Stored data
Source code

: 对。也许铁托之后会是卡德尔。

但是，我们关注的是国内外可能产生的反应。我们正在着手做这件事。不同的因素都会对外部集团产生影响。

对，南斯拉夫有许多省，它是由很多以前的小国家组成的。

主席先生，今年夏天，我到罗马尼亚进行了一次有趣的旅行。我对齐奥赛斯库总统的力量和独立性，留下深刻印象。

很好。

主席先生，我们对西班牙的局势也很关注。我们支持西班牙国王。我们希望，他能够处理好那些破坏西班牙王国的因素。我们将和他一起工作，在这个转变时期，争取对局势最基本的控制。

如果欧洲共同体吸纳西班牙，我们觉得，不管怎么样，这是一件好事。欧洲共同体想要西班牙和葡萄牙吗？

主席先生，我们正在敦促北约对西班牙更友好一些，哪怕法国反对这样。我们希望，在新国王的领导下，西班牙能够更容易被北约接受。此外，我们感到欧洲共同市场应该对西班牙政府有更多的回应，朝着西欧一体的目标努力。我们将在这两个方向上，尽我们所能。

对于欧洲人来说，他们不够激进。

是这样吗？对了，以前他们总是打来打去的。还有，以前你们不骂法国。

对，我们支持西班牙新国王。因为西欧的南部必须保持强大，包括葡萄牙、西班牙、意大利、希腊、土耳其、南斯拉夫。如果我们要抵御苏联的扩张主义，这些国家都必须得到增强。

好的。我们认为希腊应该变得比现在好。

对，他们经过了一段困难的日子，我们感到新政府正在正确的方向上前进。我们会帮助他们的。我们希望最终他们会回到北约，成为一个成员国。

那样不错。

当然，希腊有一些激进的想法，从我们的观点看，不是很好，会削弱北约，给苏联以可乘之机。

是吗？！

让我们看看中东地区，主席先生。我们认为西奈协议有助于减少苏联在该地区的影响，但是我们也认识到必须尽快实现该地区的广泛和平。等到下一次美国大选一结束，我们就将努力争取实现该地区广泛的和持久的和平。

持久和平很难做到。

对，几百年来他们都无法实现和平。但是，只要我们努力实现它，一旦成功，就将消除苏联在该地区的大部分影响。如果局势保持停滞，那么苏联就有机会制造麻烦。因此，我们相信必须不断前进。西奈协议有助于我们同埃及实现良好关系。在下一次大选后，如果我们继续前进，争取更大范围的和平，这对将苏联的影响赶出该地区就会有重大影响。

--- Work task ---
Repeat the records above exactly.

--- Solution below ---
Source code

: 对。也许铁托之后会是卡德尔。

但是，我们关注的是国内外可能产生的反应。我们正在着手做这件事。不同的因素都会对外部集团产生影响。

对，南斯拉夫有许多省，它是由很多以前的小国家组成的。

主席先生，今年夏天，我到罗马尼亚进行了一次有趣的旅行。我对齐奥赛斯库总统的力量和独立性，留下深刻印象。

很好。

主席先生，我们对西班牙的局势也很关注。我们支持西班牙国王。我们希望，他能够处理好那些破坏西班牙王国的因素。我们将和他一起工作，在这个转变时期，争取对局势最基本的控制。

如果欧洲共同体吸纳西班牙，我们觉得，不管怎么样，这是一件好事。欧洲共同体想要西班牙和葡萄牙吗？

主席先生，我们正在敦促北约对西班牙更友好一些，哪怕法国反对这样。我们希望，在新国王的领导下，西班牙能够更容易被北约接受。此外，我们感到欧洲共同市场应该对西班牙政府有更多的回应，朝着西欧一体的目标努力。我们将在这两个方向上，尽我们所能。

对于欧洲人来说，他们不够激进。

是这样吗？对了，以前他们总是打来打去的。还有，以前你们不骂法国。

对，我们支持西班牙新国王。因为西欧的南部必须保持强大，包括葡萄牙、西班牙、意大利、希腊、土耳其、南斯拉夫。如果我们要抵御苏联的扩张主义，这些国家都必须得到增强。

好的。我们认为希腊应该变得比现在好。

对，他们经过了一段困难的日子，我们感到新政府正在正确的方向上前进。我们会帮助他们的。我们希望最终他们会回到北约，成为一个成员国。

那样不错。

当然，希腊有一些激进的想法，从我们的观点看，不是很好，会削弱北约，给苏联以可乘之机。

是吗？！

让我们看看中东地区，主席先生。我们认为西奈协议有助于减少苏联在该地区的影响，但是我们也认识到必须尽快实现该地区的广泛和平。等到下一次美国大选一结束，我们就将努力争取实现该地区广泛的和持久的和平。

持久和平很难做到。

对，几百年来他们都无法实现和平。但是，只要我们努力实现它，一旦成功，就将消除苏联在该地区的大部分影响。如果局势保持停滞，那么苏联就有机会制造麻烦。因此，我们相信必须不断前进。西奈协议有助于我们同埃及实现良好关系。在下一次大选后，如果我们继续前进，争取更大范围的和平，这对将苏联的影响赶出该地区就会有重大影响。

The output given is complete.